I found this example code for Joshua Bloch's book, Effective Java. It's meant to demonstrate why you should avoid unnecessarily creating objects:

import java.util.regex.Pattern;

// Reusing expensive object for improved performance
public class RomanNumerals {
    // Performance can be greatly improved!
    static boolean isRomanNumeralSlow(String s) {
        return s.matches("^(?=.)M*(C[MD]|D?C{0,3})"
                + "(X[CL]|L?X{0,3})(I[XV]|V?I{0,3})$");
    }

    // Reusing expensive object for improved performance (Page 23)
    private static final Pattern ROMAN = Pattern.compile(
            "^(?=.)M*(C[MD]|D?C{0,3})"
                    + "(X[CL]|L?X{0,3})(I[XV]|V?I{0,3})$");

    static boolean isRomanNumeralFast(String s) {
        return ROMAN.matcher(s).matches();
    }

    public static void main(String[] args) {
        int numSets = Integer.parseInt(args[0]);
        int numReps = Integer.parseInt(args[1]);
        boolean b = false;

        for (int i = 0; i < numSets; i++) {
            long start = System.nanoTime();
            for (int j = 0; j < numReps; j++) {
                b ^= isRomanNumeralSlow("MCMLXXVI");  // Change Slow to Fast to see performance difference
            }
            long end = System.nanoTime();
            System.out.println(((end - start) / (1_000. * numReps)) + " μs.");
        }

        // Prevents VM from optimizing away everything.
        if (!b)
            System.out.println();
    }
}

Why is the boolean logical operator ^ being used in the for loop inside the main method here?

Is it to prevent the compiler from optimizing away subsequent iterations (thereby compromising the measurement), since the result would anyway be the same?

Answer 1

Your guess is probably right.
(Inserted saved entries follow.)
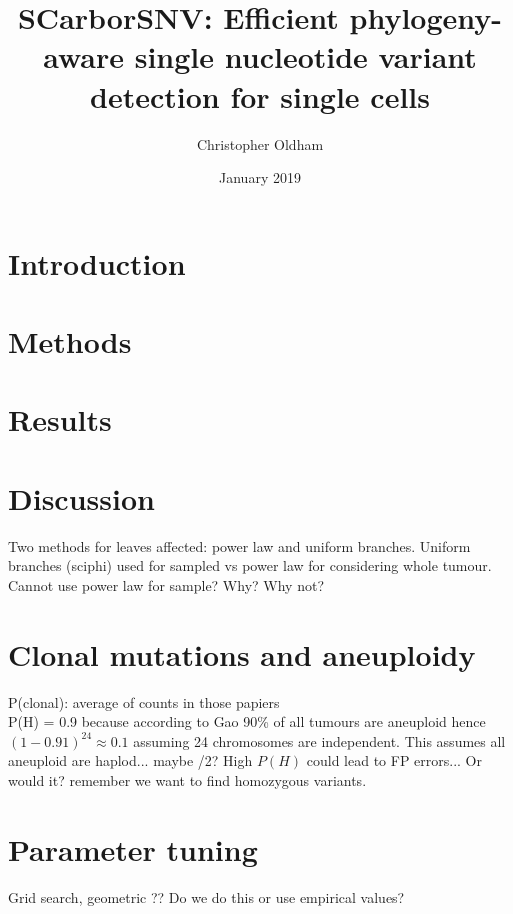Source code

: \documentclass{article}
\title{SCarborSNV: Efficient phylogeny-aware single nucleotide variant detection for single cells}
\author{Christopher Oldham}
\date{January 2019}
\begin{document}
\maketitle


\section{Introduction}


\section{Methods}


\section{Results}
\section{Discussion}

Two methods for leaves affected: power law and uniform branches. Uniform branches (sciphi) used for sampled vs power law for considering whole tumour. Cannot use power law for sample? Why? Why not?









\newpage
{}
%


\newpage
\appendix
\section{Clonal mutations and aneuploidy}
P(clonal): average of counts in those papiers\\
P(H) = 0.9 because according to Gao 90\% of all tumours are aneuploid hence $(1-0.91)^{24}\approx 0.1$ assuming 24 chromosomes are independent. This assumes all aneuploid are haplod... maybe /2? High $P(H)$ could lead to FP errors... Or would it? remember we want to find homozygous variants.
\section{Parameter tuning}
Grid search, geometric ?? Do we do this or use empirical values?
\end{document}
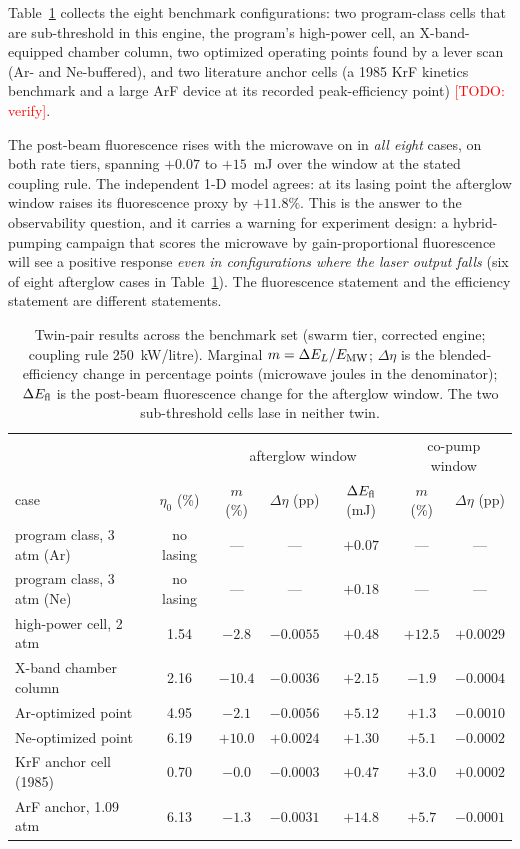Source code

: \documentclass[aps,pra,preprint,longbibliography,nofootinbib]{revtex4-2}
\newcommand{\todo}[1]{\textcolor{red}{[TODO: #1]}}
\begin{document}
Table~\ref{tab:bench} collects the eight benchmark configurations: two
program-class cells that are sub-threshold in this engine, the
program's high-power cell, an X-band-equipped chamber column, two
optimized operating points found by a lever scan (Ar- and Ne-buffered),
and two literature anchor cells (a 1985 KrF kinetics benchmark and a
large ArF device at its recorded peak-efficiency point)
\cite{kannari,electra}\todo{verify}.

The post-beam fluorescence rises with the microwave on in \emph{all
eight} cases, on both rate tiers, spanning $+0.07$ to $+15$~mJ over the
window at the stated coupling rule. The independent 1-D model agrees:
at its lasing point the afterglow window raises its fluorescence proxy
by $+11.8\%$. This is the answer to the observability question, and it
carries a warning for experiment design: a hybrid-pumping campaign that
scores the microwave by gain-proportional fluorescence will see a
positive response \emph{even in configurations where the laser output
falls} (six of eight afterglow cases in Table~\ref{tab:bench}). The
fluorescence statement and the efficiency statement are different
statements.

\begin{table}[t]
\caption{\label{tab:bench}Twin-pair results across the benchmark set
(swarm tier, corrected engine; coupling rule 250~kW/litre). Marginal
$m=\Delta E_L/E_{\rm MW}$; $\Delta\eta$ is the blended-efficiency
change in percentage points (microwave joules in the denominator);
$\Delta E_{\rm fl}$ is the post-beam fluorescence change for the
afterglow window. The two sub-threshold cells lase in neither twin.}
\begin{ruledtabular}
\begin{tabular}{lcccccc}
 & & \multicolumn{3}{c}{afterglow window} &
 \multicolumn{2}{c}{co-pump window} \\
case & $\eta_0$ (\%) & $m$ (\%) & $\Delta\eta$ (pp) &
 $\Delta E_{\rm fl}$ (mJ) & $m$ (\%) & $\Delta\eta$ (pp) \\
\hline
program class, 3 atm (Ar)   & no lasing & --- & --- & $+0.07$ & --- & --- \\
program class, 3 atm (Ne)   & no lasing & --- & --- & $+0.18$ & --- & --- \\
high-power cell, 2 atm      & 1.54 & $-2.8$  & $-0.0055$ & $+0.48$ & $+12.5$ & $+0.0029$ \\
X-band chamber column       & 2.16 & $-10.4$ & $-0.0036$ & $+2.15$ & $-1.9$  & $-0.0004$ \\
Ar-optimized point          & 4.95 & $-2.1$  & $-0.0056$ & $+5.12$ & $+1.3$  & $-0.0010$ \\
Ne-optimized point          & 6.19 & $\mathbf{+10.0}$ & $\mathbf{+0.0024}$ & $+1.30$ & $+5.1$ & $-0.0002$ \\
KrF anchor cell (1985)      & 0.70 & $-0.0$  & $-0.0003$ & $+0.47$ & $+3.0$  & $+0.0002$ \\
ArF anchor, 1.09 atm        & 6.13 & $-1.3$  & $-0.0031$ & $+14.8$ & $+5.7$  & $-0.0001$ \\
\end{tabular}
\end{ruledtabular}
\end{table}
\end{document}
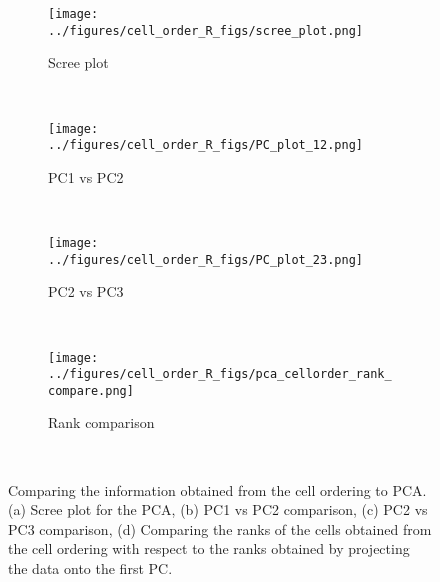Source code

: \documentclass[11pt]{article}
\begin{document}
 \begin{figure*}[ht]
    \centering
     \begin{subfigure}[t]{0.5\textwidth}
        \centering
        \texttt{[image: ../figures/cell\_order\_R\_figs/scree\_plot.png]}
        \caption{Scree plot}
    \end{subfigure}%
    ~
    \begin{subfigure}[t]{0.5\textwidth}
        \centering
        \texttt{[image: ../figures/cell\_order\_R\_figs/PC\_plot\_12.png]}
        \caption{PC1 vs PC2}
    \end{subfigure}\\

     \begin{subfigure}[t]{0.5\textwidth}
        \centering
        \texttt{[image: ../figures/cell\_order\_R\_figs/PC\_plot\_23.png]}
        \caption{PC2 vs PC3}
    \end{subfigure}%
    ~
    \begin{subfigure}[t]{0.5\textwidth}
        \centering
        \texttt{[image: ../figures/cell\_order\_R\_figs/pca\_cellorder\_rank\_compare.png]}
        \caption{Rank comparison}
    \end{subfigure}\\
  \caption{Comparing the information obtained from the cell ordering to PCA. (a) Scree plot  for the PCA, (b) PC1 vs PC2 comparison,
  (c) PC2 vs PC3 comparison, (d) Comparing the ranks of the cells obtained from the cell ordering with respect to the ranks obtained by projecting the data onto the first PC.}
 \label{fig:fig6}
 \end{figure*}
\end{document}
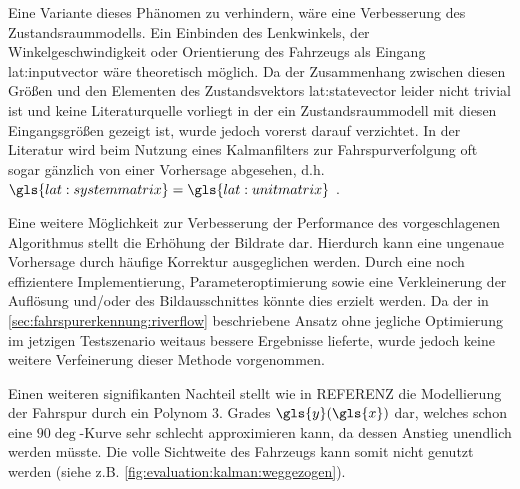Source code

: Eine Variante dieses Phänomen zu verhindern, wäre eine Verbesserung des Zustandsraummodells. 
Ein Einbinden des Lenkwinkels, der Winkelgeschwindigkeit oder Orientierung des Fahrzeugs als Eingang \gls{lat:inputvector} wäre theoretisch möglich. Da der Zusammenhang zwischen diesen Größen und den Elementen des Zustandsvektors \gls{lat:statevector} leider nicht trivial ist und keine Literaturquelle vorliegt in der ein Zustandsraummodell mit diesen Eingangsgrößen gezeigt ist, wurde jedoch vorerst darauf verzichtet. In der Literatur wird beim Nutzung eines Kalmanfilters zur Fahrspurverfolgung oft sogar gänzlich von einer Vorhersage abgesehen, d.h. \(\gls{lat:systemmatrix}=\gls{lat:unitmatrix}\) \autocite{limRiverFlowLane2012}.

Eine weitere Möglichkeit zur Verbesserung der Performance des vorgeschlagenen Algorithmus stellt die Erhöhung der Bildrate dar. Hierdurch kann eine ungenaue Vorhersage durch häufige Korrektur ausgeglichen werden. Durch eine noch effizientere Implementierung, Parameteroptimierung sowie eine Verkleinerung der Auflösung und/oder des Bildausschnittes könnte dies erzielt werden. Da der in \ref{sec:fahrspurerkennung:riverflow} beschriebene Ansatz ohne jegliche Optimierung im jetzigen Testszenario weitaus bessere Ergebnisse lieferte, wurde jedoch keine weitere Verfeinerung dieser Methode vorgenommen.

Einen weiteren signifikanten Nachteil stellt wie in REFERENZ die Modellierung der Fahrspur durch ein Polynom 3. Grades \(\gls{y}(\gls{x})\) dar, welches schon eine \(90\deg\)-Kurve sehr schlecht approximieren kann, da dessen Anstieg unendlich werden müsste. Die volle Sichtweite des Fahrzeugs kann somit nicht genutzt werden (siehe z.B. \ref{fig:evaluation:kalman:weggezogen}).
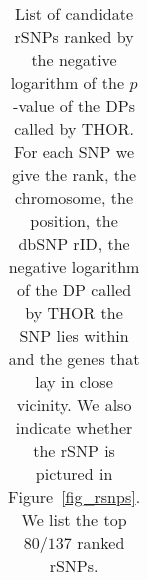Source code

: \begin{table}[h!]
\begin{tabular}{rlrlrcllc}
 \end{tabular}
\caption[List of candidate rSNPs]{List of candidate rSNPs ranked by the negative logarithm of the $p$-value of the DPs called by THOR. 
For each SNP we give the rank, the chromosome, the position, the dbSNP rID, the negative logarithm of the DP called by THOR the SNP lies within and the genes that lay in close vicinity.
We also indicate whether the rSNP is pictured in Figure~\ref{fig_rsnps}.
We list the top $80/137$ ranked rSNPs.}
\label{tab_res_candidate_SNPs}
\end{table}


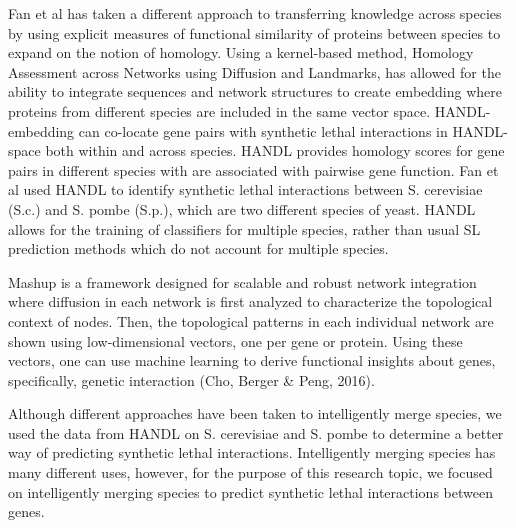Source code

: Fan et al has taken a different approach to transferring knowledge across species by using explicit measures of functional similarity of proteins between species to expand on the notion of homology. Using a kernel-based method, Homology Assessment across Networks using Diffusion and Landmarks, has allowed for the ability to integrate sequences and network structures to create embedding where proteins from different species are included in the same vector space. HANDL-embedding can co-locate gene pairs with synthetic lethal interactions in HANDL-space both within and across species. HANDL provides homology scores for gene pairs in different species with are associated with pairwise gene function. Fan et al used HANDL to identify synthetic lethal interactions between S. cerevisiae (S.c.) and S. pombe (S.p.), which are two different species of yeast. HANDL allows for the training of classifiers for multiple species, rather than usual SL prediction methods which do not account for multiple species. 

Mashup is a framework designed for scalable and robust network integration where diffusion in each network is first analyzed to characterize the topological context of nodes. Then, the topological patterns in each individual network are shown using low-dimensional vectors, one per gene or protein. Using these vectors, one can use machine learning to derive functional insights about genes, specifically, genetic interaction (Cho, Berger \& Peng, 2016). 

Although different approaches have been taken to intelligently merge species, we used the data from HANDL on S. cerevisiae and S. pombe to determine a better way of predicting synthetic lethal interactions. Intelligently merging species has many different uses, however, for the purpose of this research topic, we focused on intelligently merging species to predict synthetic lethal interactions between genes. 

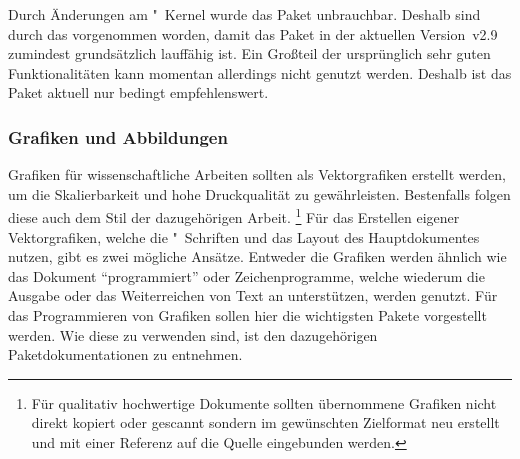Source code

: \begin{packages}
  
  Durch Änderungen am "~Kernel wurde das Paket unbrauchbar. 
  Deshalb sind durch das  vorgenommen worden, damit das Paket in der aktuellen Version~v2.9 zumindest 
  grundsätzlich lauffähig ist. Ein Großteil der ursprünglich sehr guten 
  Funktionalitäten kann momentan allerdings nicht genutzt werden. Deshalb ist 
  das Paket aktuell nur bedingt empfehlenswert.
\end{packages}
%


\subsubsection{Grafiken und Abbildungen}
%
%
Grafiken für wissenschaftliche Arbeiten sollten als Vektorgrafiken erstellt 
werden, um die Skalierbarkeit und hohe Druckqualität zu gewährleisten. 
Bestenfalls folgen diese auch dem Stil der dazugehörigen Arbeit.%
\footnote{%
  Für qualitativ hochwertige Dokumente sollten übernommene Grafiken nicht 
  direkt kopiert oder gescannt sondern im gewünschten Zielformat neu erstellt 
  und mit einer Referenz auf die Quelle eingebunden werden.%
}
Für das Erstellen eigener Vektorgrafiken, welche die "~Schriften 
und das Layout des Hauptdokumentes nutzen, gibt es zwei mögliche Ansätze. 
Entweder die Grafiken werden ähnlich wie das Dokument \enquote{programmiert} 
oder Zeichenprogramme, welche wiederum die Ausgabe oder das Weiterreichen von 
Text an  unterstützen, werden genutzt. Für das Programmieren von 
Grafiken sollen hier die wichtigsten Pakete vorgestellt werden. Wie diese zu 
verwenden sind, ist den dazugehörigen Paketdokumentationen zu entnehmen. 

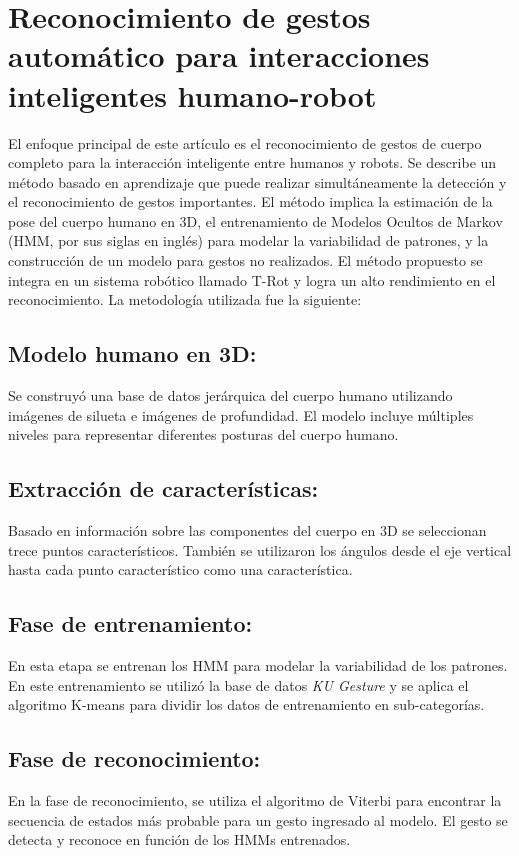 \section*{Reconocimiento de gestos automático para interacciones inteligentes humano-robot}

El enfoque principal de este artículo es el reconocimiento de gestos de cuerpo completo para la interacción inteligente entre humanos y robots. Se describe un método basado en aprendizaje que puede realizar simultáneamente la detección y el reconocimiento de gestos importantes. El método implica la estimación de la pose del cuerpo humano en 3D, el entrenamiento de Modelos Ocultos de Markov (HMM, por sus siglas en inglés) para modelar la variabilidad de patrones, y la construcción de un modelo para gestos no realizados. El método propuesto se integra en un sistema robótico llamado T-Rot y logra un alto rendimiento en el reconocimiento. La metodología utilizada fue la siguiente: 

\subsection*{Modelo humano en 3D:}
Se construyó una base de datos jerárquica del cuerpo humano utilizando imágenes de silueta e imágenes de profundidad. El modelo incluye múltiples niveles para representar diferentes posturas del cuerpo humano. \cite{Lee_2006}

\subsection*{Extracción de características:}
Basado en información sobre las componentes del cuerpo en 3D se seleccionan trece puntos característicos. También se utilizaron los ángulos desde el eje vertical hasta cada punto característico como una característica. \cite{Lee_2006}

\subsection*{Fase de entrenamiento:}
En esta etapa se entrenan los HMM para modelar la variabilidad de los patrones. En este entrenamiento se utilizó la base de datos \textit{KU Gesture} y se aplica el algoritmo K-means para dividir los datos de entrenamiento en sub-categorías. \cite{Lee_2006}

\subsection*{Fase de reconocimiento:}
En la fase de reconocimiento, se utiliza el algoritmo de Viterbi para encontrar la secuencia de estados más probable para un gesto ingresado al modelo. El gesto se detecta y reconoce en función de los HMMs entrenados. \cite{Lee_2006}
The ^= operator and the if statement at the end are both to prevent compiler/runtime optimisations.

Initially b is false, b ^= true assigns true to b , then b ^= true assigns false to b , and the cycle continues.

By making b cycle through true and false, it makes it harder for the compiler to optimise this because it doesn't see a constant value.

Another property of ^ is that both operands must be evaluated in order to evaluate the result, unlike || or && . The runtime can't take shortcuts.

The if statement at the end is telling the compiler and the runtime: "don't ignore b ! It is of important use later!".